US regulators scrap paperwork-heavy anti-money laundering model in major overhaul

The proposed overhaul of AML and CFT rules will force governance professionals to adopt compliance programs that are genuinely effective

US financial regulators are proposing a major overhaul of anti-money laundering (AML) and counter-terrorist financing (CFT) rules that would change how compliance programs are designed, assessed and defended.

Under proposals published by FinCEN alongside parallel rulemakings from the FDIC, Office of the Comptroller of the Currency (OCC) and National Credit Union Administration (NCUA), supervisors would move away from judging compliance by the volume of documentation produced. Instead, they would focus on whether AML and CFT frameworks actually work in practice and reduce financial crime risk.

For governance, risk and compliance leaders, this marks a clear shift in supervisory expectations. The emphasis would move from checklist-style compliance and audit-ready paperwork to outcomes-based assurance, which must assess whether controls are effective as well as companies’ ability to explain and evidence why they are appropriate for their risk profile.

At the heart of the proposals is a new approach to assessing program adequacy. Policies, training records and monitoring outputs would no longer be treated as sufficient on their own. Supervisors would expect firms to demonstrate that these elements drive meaningful decisions on controls, escalation and resourcing and ultimately contribute to risk reduction.

Enterprise-wide risk assessments take on a much more central role under the proposed rules. Regulators have indicated that risk assessments should function as active management tools, not static documents prepared for examinations. Companies would be expected to show that risk assessments directly influence how staff, technology and oversight are allocated, with clear prioritization of higher-risk customers, products and geographies.

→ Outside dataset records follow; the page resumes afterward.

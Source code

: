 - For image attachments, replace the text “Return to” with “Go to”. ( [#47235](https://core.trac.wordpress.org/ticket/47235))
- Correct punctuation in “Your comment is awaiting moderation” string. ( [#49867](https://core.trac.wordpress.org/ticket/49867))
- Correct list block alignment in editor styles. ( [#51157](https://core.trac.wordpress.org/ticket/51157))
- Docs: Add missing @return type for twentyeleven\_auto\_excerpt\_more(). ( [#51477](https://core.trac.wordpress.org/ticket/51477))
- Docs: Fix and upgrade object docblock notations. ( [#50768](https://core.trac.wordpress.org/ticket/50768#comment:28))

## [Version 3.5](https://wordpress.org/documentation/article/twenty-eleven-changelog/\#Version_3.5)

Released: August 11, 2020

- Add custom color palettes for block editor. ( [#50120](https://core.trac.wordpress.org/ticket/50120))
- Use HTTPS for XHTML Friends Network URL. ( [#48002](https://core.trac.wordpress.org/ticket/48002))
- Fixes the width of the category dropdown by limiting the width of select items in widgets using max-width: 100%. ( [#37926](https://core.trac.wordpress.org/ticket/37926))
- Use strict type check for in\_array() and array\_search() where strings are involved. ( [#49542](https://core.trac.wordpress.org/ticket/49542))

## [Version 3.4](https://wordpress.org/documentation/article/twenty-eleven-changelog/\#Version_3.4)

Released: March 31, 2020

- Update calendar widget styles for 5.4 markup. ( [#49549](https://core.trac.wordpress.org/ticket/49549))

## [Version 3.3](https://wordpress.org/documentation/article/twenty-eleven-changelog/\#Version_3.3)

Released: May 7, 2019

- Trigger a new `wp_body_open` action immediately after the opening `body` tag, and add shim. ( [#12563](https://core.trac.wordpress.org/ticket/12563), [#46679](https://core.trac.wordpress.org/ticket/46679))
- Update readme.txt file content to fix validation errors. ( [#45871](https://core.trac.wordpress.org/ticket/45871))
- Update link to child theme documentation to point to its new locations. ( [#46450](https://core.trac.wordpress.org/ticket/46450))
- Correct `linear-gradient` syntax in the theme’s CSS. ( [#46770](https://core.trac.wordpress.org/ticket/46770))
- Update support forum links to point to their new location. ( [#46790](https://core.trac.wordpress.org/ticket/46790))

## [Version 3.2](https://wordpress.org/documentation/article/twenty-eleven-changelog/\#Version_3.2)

This also raises expectations for risk-based resourcing. Boards and senior committees would need to justify how compliance budgets, staffing models and system investments align with the institution’s actual exposure to financial crime risks, rather than historical structures or equal distribution of resources.

Decision transparency becomes more important under the proposed framework. Companies would be expected to evidence that choices around transaction monitoring design, alert thresholds and investigative focus are driven by risk appetite and assessment, rather than legacy system settings or operational convenience. This has specific implications for organizations relying heavily on rules-based monitoring that generates high alert volumes without clear linkage to current risk typologies.

Supervisory discussions would place less emphasis on raw output measures such as alert volumes or case throughput. Instead, regulators would look for evidence that monitoring systems are calibrated to real risks, using indicators such as detection performance, false positive rates and coverage of relevant typologies. This materially raises expectations for governance teams’ oversight of model performance and control effectiveness.

The parallel proposals from the FDIC, OCC and NCUA reinforce this approach across the US banking system, pointing to a more consistent supervisory stance. While this may reduce fragmentation for firms subject to multiple regulators, it also increases the overall bar for demonstrating mature, risk-based AML and CFT governance.

For governance teams, the operational challenge is significant. Many existing AML frameworks were built to meet prescriptive requirements rather than to demonstrate adaptive risk management. Moving to an effectiveness-led model is likely to require stronger data foundations, better analytics and closer coordination between compliance, technology and business teams, with boards expected to oversee and challenge that transition.

Finally, regulators are signaling a greater focus on explainability. Companies will need to articulate not just what controls they have in place, but why those controls make sense for their specific risk profile and how they work together to reduce exposure to financial crime.